======== AVAILABLE DATA
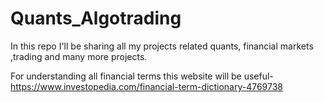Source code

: # Quants_Algotrading
In this repo I'll be sharing all my projects related quants, financial markets ,trading and many more projects.

For understanding all financial terms this website will be useful-https://www.investopedia.com/financial-term-dictionary-4769738
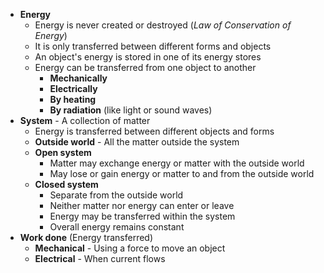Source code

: 
- **Energy**
	- Energy is never created or destroyed (*Law of Conservation of Energy*)
	- It is only transferred between different forms and objects
	- An object's energy is stored in one of its energy stores
	- Energy can be transferred from one object to another
		- **Mechanically**
		- **Electrically**
		- **By heating**
		- **By radiation** (like light or sound waves)
- **System** - A collection of matter
	- Energy is transferred between different objects and forms
	- **Outside world** - All the matter outside the system
	- **Open system**
		- Matter may exchange energy or matter with the outside world
		- May lose or gain energy or matter to and from the outside world
	- **Closed system**
		- Separate from the outside world
		- Neither matter nor energy can enter or leave
		- Energy may be transferred within the system
		- Overall energy remains constant
- **Work done** (Energy transferred)
	- **Mechanical** - Using a force to move an object
	- **Electrical** - When current flows
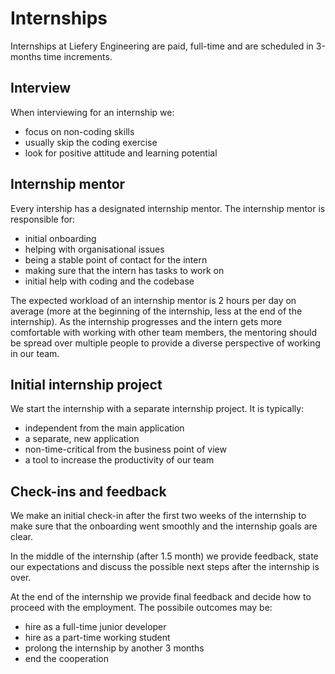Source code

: # Internships

Internships at Liefery Engineering are paid, full-time and are scheduled in
3-months time increments.

## Interview

When interviewing for an internship we:
- focus on non-coding skills
- usually skip the coding exercise
- look for positive attitude and learning potential

## Internship mentor

Every intership has a designated internship mentor. The internship mentor is
responsible for:
- initial onboarding
- helping with organisational issues
- being a stable point of contact for the intern
- making sure that the intern has tasks to work on
- initial help with coding and the codebase

The expected workload of an internship mentor is 2 hours per day on average
(more at the beginning of the internship, less at the end of the internship).
As the internship progresses and the intern gets more comfortable with working
with other team members, the mentoring should be spread over multiple people to
provide a diverse perspective of working in our team.

## Initial internship project

We start the internship with a separate internship project. It is typically:
- independent from the main application
- a separate, new application
- non-time-critical from the business point of view
- a tool to increase the productivity of our team

## Check-ins and feedback

We make an initial check-in after the first two weeks of the internship to make
sure that the onboarding went smoothly and the internship goals are clear.

In the middle of the internship (after 1.5 month) we provide feedback, state
our expectations and discuss the possible next steps after the internship is
over.

At the end of the internship we provide final feedback and decide how to
proceed with the employment. The possibile outcomes may be:
- hire as a full-time junior developer
- hire as a part-time working student
- prolong the internship by another 3 months
- end the cooperation
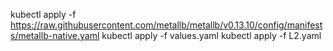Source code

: kubectl apply -f https://raw.githubusercontent.com/metallb/metallb/v0.13.10/config/manifests/metallb-native.yaml
kubectl apply -f values.yaml
kubectl apply -f L2.yaml
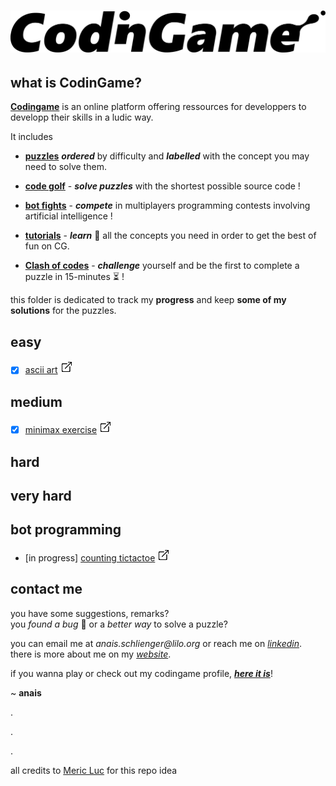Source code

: # ![codingame-banner](_data/codingame_banner.png)

## what is CodinGame?

[**Codingame**](https://www.codingame.com/training) is an online platform offering ressources for developpers to developp their skills in a ludic way.

It includes 

* [**puzzles**](https://www.codingame.com/training) **_ordered_** by difficulty and **_labelled_** with the concept you may need to solve them.
    
* [**code golf**](https://www.codingame.com/multiplayer/codegolf) - **_solve puzzles_** with the shortest possible source code !
    
* [**bot fights**](https://www.codingame.com/multiplayer/bot-programming) - **_compete_** in multiplayers programming contests involving artificial intelligence !
    
* [**tutorials**](https://www.codingame.com/learn) - **_learn_** :book: all the concepts you need in order to get the best of fun on CG.
    
* [**Clash of codes**](https://www.codingame.com/multiplayer/clashofcode) - **_challenge_** yourself and be the first to complete a puzzle in 15-minutes  :hourglass_flowing_sand: !


this folder is dedicated to track my **progress** and keep **some of my solutions** for the puzzles.

## easy

- [x] [ascii art](easy/ascii-art.js) [![](_data/link.png)](https://www.codingame.com/training/easy/ascii-art)

## medium
- [x] [minimax exercise](medium/minimax-exercise.js) [![](_data/link.png)](https://www.codingame.com/training/medium/minimax-exercise)
## hard
## very hard
## bot programming
- [in progress] [counting tictactoe](bot-programming/counting-tictactoe.js)  [![](_data/link.png)](https://www.codingame.com/multiplayer/bot-programming/counting-tictactoe)

## contact me

 you have some suggestions, remarks?  
 you _found a bug_ :bug: or a _better way_ to solve a puzzle?
 
 you can email me at _anais.schlienger@lilo.org_ or reach me on [_linkedin_](https://www.linkedin.com/in/ana%C3%AFs-schlienger-06a117177/). 
 there is more about me on my [_website_](https://www.schliengeranais.com).
 
 if you wanna play or check out my codingame profile, [**_here it is_**](https://www.codingame.com/profile/5506ad5dc195bcaeebc58b2923c0490a2751164)!

 ~ **anais**

 .

 .
 
 .

 all credits to [Meric Luc](https://github.com/MericLuc/CodinGame) for this repo idea
 
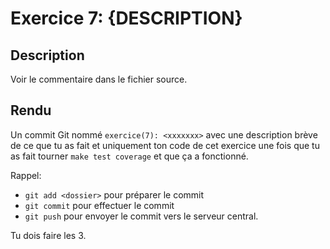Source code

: # Exercice 7: {DESCRIPTION}

## Description

Voir le commentaire dans le fichier source.

## Rendu

Un commit Git nommé `exercice(7): <xxxxxxx>` avec une description brève de ce que tu as fait et uniquement ton code de cet exercice une fois que tu as fait tourner `make test coverage` et que ça a fonctionné.

Rappel:

- `git add <dossier>` pour préparer le commit
- `git commit` pour effectuer le commit
- `git push` pour envoyer le commit vers le serveur central.

Tu dois faire les 3.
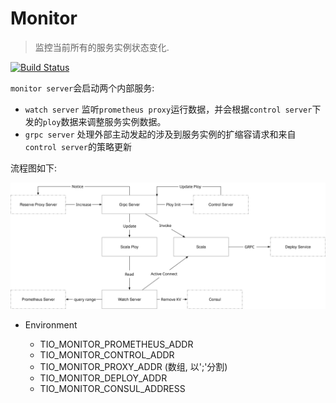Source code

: # Monitor
> 监控当前所有的服务实例状态变化. 

[![Build Status](https://travis-ci.com/tio-serverless/monitor.svg?branch=master)](https://travis-ci.com/tio-serverless/monitor)

`monitor server`会启动两个内部服务: 

+ `watch server` 监听`prometheus proxy`运行数据，并会根据`control server`下发的`ploy`数据来调整服务实例数据。
+ `grpc server` 处理外部主动发起的涉及到服务实例的扩缩容请求和来自`control server`的策略更新

流程图如下:

![](monitor.svg)

+ Environment

  - TIO_MONITOR_PROMETHEUS_ADDR 
  - TIO_MONITOR_CONTROL_ADDR
  - TIO_MONITOR_PROXY_ADDR (数组, 以';'分割)
  - TIO_MONITOR_DEPLOY_ADDR
  - TIO_MONITOR_CONSUL_ADDRESS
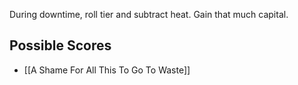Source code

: During downtime, roll tier and subtract heat. Gain that much capital.


## Possible Scores
-  [[A Shame For All This To Go To Waste]]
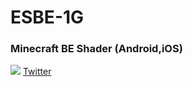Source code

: # ESBE-1G
### Minecraft BE Shader (Android,iOS)
![](https://github.com/NARI0978/ESBE-1G/blob/master/16/ESBE%201Gv16.0/pack_icon.png)
[Twitter](https://twitter.com/channel_nari)
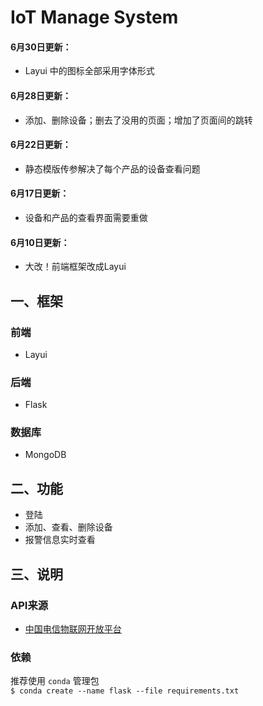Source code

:# IoT Manage System
#### 6月30日更新：
+ Layui 中的图标全部采用字体形式
#### 6月28日更新：
+ 添加、删除设备；删去了没用的页面；增加了页面间的跳转  
#### 6月22日更新：  
+ 静态模版传参解决了每个产品的设备查看问题  
#### 6月17日更新：  
+ 设备和产品的查看界面需要重做  
#### 6月10日更新： 
+ 大改！前端框架改成Layui  
## 一、框架
### 前端  
+ Layui  
### 后端
+ Flask  
### 数据库  
+ MongoDB  
## 二、功能
+ 登陆
+ 添加、查看、删除设备
+ 报警信息实时查看
## 三、说明
### API来源
+ [中国电信物联网开放平台][1]  
### 依赖
推荐使用 `conda` 管理包  
`$ conda create --name flask --file requirements.txt`

[1]: https://www.ctwing.cn/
================
● **REQUIRED ACTION**: Report every line in the data above in which the word "months" appears.

● **ANSWER TO THE PROBLEM**:
3-months time increments.
- prolong the internship by another 3 months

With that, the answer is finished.